> What is being asked
Keep only those lines of the records that include the string "birthday".

******

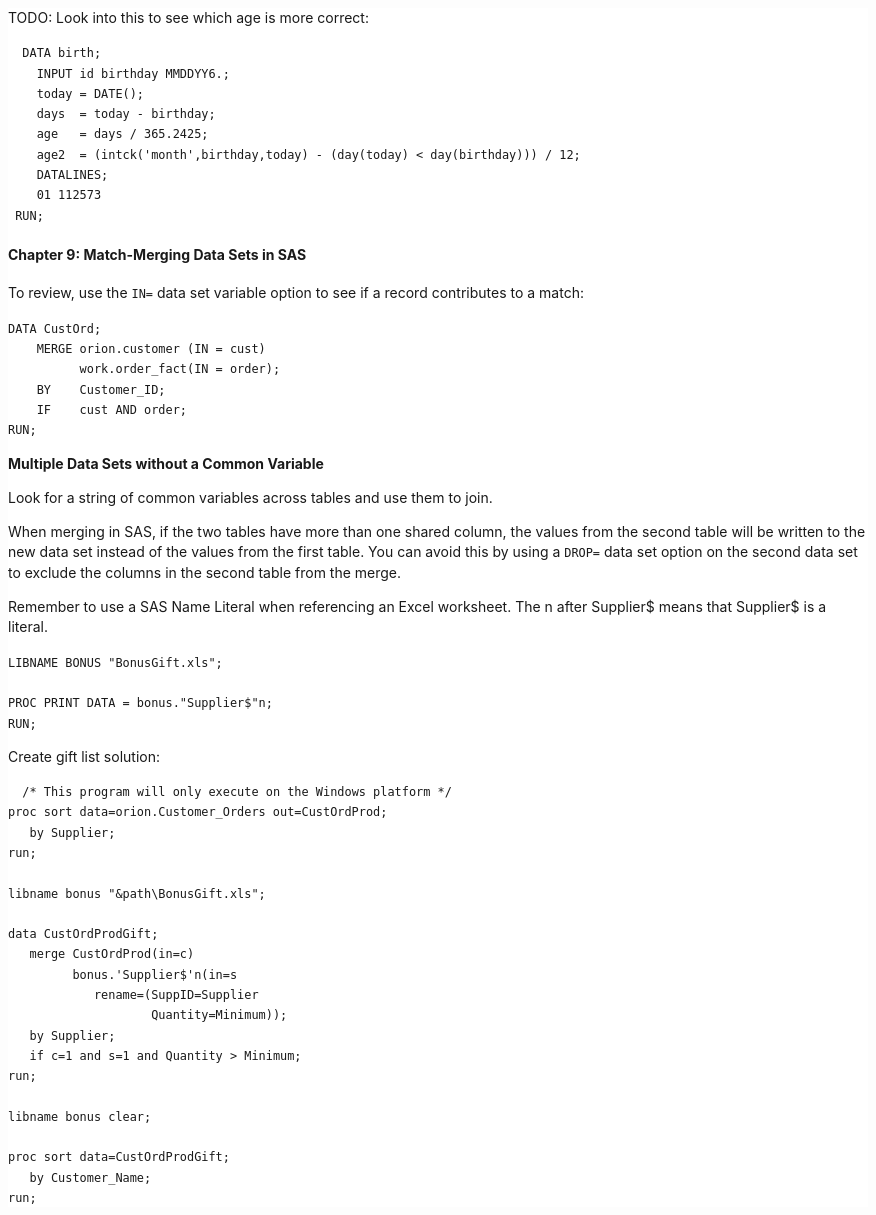 TODO: Look into this to see which age is more correct:

```
  DATA birth;
    INPUT id birthday MMDDYY6.;
    today = DATE();
    days  = today - birthday;
    age   = days / 365.2425; 
    age2  = (intck('month',birthday,today) - (day(today) < day(birthday))) / 12;
    DATALINES;
    01 112573
 RUN;
```

#### Chapter 9: Match-Merging Data Sets in SAS

To review, use the `IN=` data set variable option to see if a record contributes to a match:

```
DATA CustOrd;
    MERGE orion.customer (IN = cust)
          work.order_fact(IN = order);
    BY    Customer_ID;
    IF    cust AND order;
RUN;
```

**Multiple Data Sets without a Common Variable**

Look for a string of common variables across tables and use them to join.

When merging in SAS, if the two tables have more than one shared column, the values from the second table will be written to the new data set instead of the values from the first table. You can avoid this by using a `DROP=` data set option on the second data set to exclude the columns in the second table from the merge.

Remember to use a SAS Name Literal when referencing an Excel worksheet. The n after Supplier$ means that Supplier$ is a literal.

```
LIBNAME BONUS "BonusGift.xls";

PROC PRINT DATA = bonus."Supplier$"n;
RUN;
```

Create gift list solution:
```
  /* This program will only execute on the Windows platform */
proc sort data=orion.Customer_Orders out=CustOrdProd;
   by Supplier;
run;

libname bonus "&path\BonusGift.xls";

data CustOrdProdGift;
   merge CustOrdProd(in=c) 
         bonus.'Supplier$'n(in=s
            rename=(SuppID=Supplier
                    Quantity=Minimum));
   by Supplier;
   if c=1 and s=1 and Quantity > Minimum;
run;

libname bonus clear;

proc sort data=CustOrdProdGift;
   by Customer_Name;
run;
```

******

> Reply to the task
    INPUT id birthday MMDDYY6.;
    days  = today - birthday;
    age2  = (intck('month',birthday,today) - (day(today) < day(birthday))) / 12;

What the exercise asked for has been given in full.